═════ DATASET ENTRIES

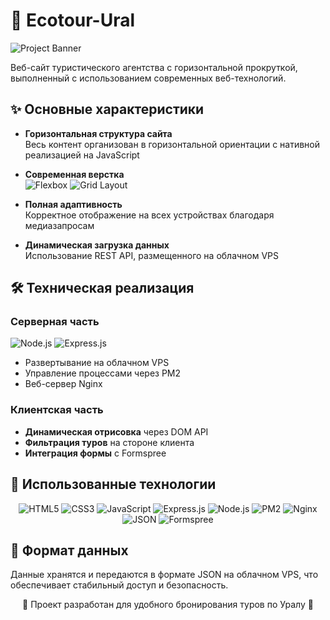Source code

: # 🌿 Ecotour-Ural

![Project Banner](https://via.placeholder.com/800x400/2e8b57/ffffff?text=Ecotour-Ural+Preview)

Веб-сайт туристического агентства с горизонтальной прокруткой, выполненный с использованием современных веб-технологий.

## ✨ Основные характеристики

- **Горизонтальная структура сайта**  
  Весь контент организован в горизонтальной ориентации с нативной реализацией на JavaScript

- **Современная верстка**  
  ![Flexbox](https://img.shields.io/badge/Flexbox-1572B6?style=flat-square&logo=css3&logoColor=white) ![Grid Layout](https://img.shields.io/badge/Grid_Layout-1572B6?style=flat-square&logo=css3&logoColor=white)  

- **Полная адаптивность**  
  Корректное отображение на всех устройствах благодаря медиазапросам

- **Динамическая загрузка данных**  
  Использование REST API, размещенного на облачном VPS

## 🛠 Техническая реализация

### Серверная часть
![Node.js](https://img.shields.io/badge/Node.js-43853D?style=flat-square&logo=node.js&logoColor=white) ![Express.js](https://img.shields.io/badge/Express.js-404D59?style=flat-square&logo=express&logoColor=white)  
- Развертывание на облачном VPS  
- Управление процессами через PM2  
- Веб-сервер Nginx  

### Клиентская часть
- **Динамическая отрисовка** через DOM API  
- **Фильтрация туров** на стороне клиента  
- **Интеграция формы** с Formspree  

## 🔧 Использованные технологии

<div align="center">

![HTML5](https://img.shields.io/badge/HTML5-E34F26?style=for-the-badge&logo=html5&logoColor=white)
![CSS3](https://img.shields.io/badge/CSS3-1572B6?style=for-the-badge&logo=css3&logoColor=white)
![JavaScript](https://img.shields.io/badge/JavaScript-F7DF1E?style=for-the-badge&logo=javascript&logoColor=black)
![Express.js](https://img.shields.io/badge/Express.js-000000?style=for-the-badge&logo=express&logoColor=white)
![Node.js](https://img.shields.io/badge/Node.js-339933?style=for-the-badge&logo=nodedotjs&logoColor=white)
![PM2](https://img.shields.io/badge/PM2-2B037A?style=for-the-badge&logo=pm2&logoColor=white)
![Nginx](https://img.shields.io/badge/Nginx-009639?style=for-the-badge&logo=nginx&logoColor=white)
![JSON](https://img.shields.io/badge/JSON-000000?style=for-the-badge&logo=json&logoColor=white)
![Formspree](https://img.shields.io/badge/Formspree-5A45FF?style=for-the-badge)

</div>

## 📄 Формат данных
Данные хранятся и передаются в формате JSON на облачном VPS, что обеспечивает стабильный доступ и безопасность.

<div align="center">
🌲 Проект разработан для удобного бронирования туров по Уралу 🌲
</div>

══════════

Find the lines that mention "Express" in the entries and show them.

![Node.js](https://img.shields.io/badge/Node.js-43853D?style=flat-square&logo=node.js&logoColor=white) ![Express.js](https://img.shields.io/badge/Express.js-404D59?style=flat-square&logo=express&logoColor=white)  
![Express.js](https://img.shields.io/badge/Express.js-000000?style=for-the-badge&logo=express&logoColor=white)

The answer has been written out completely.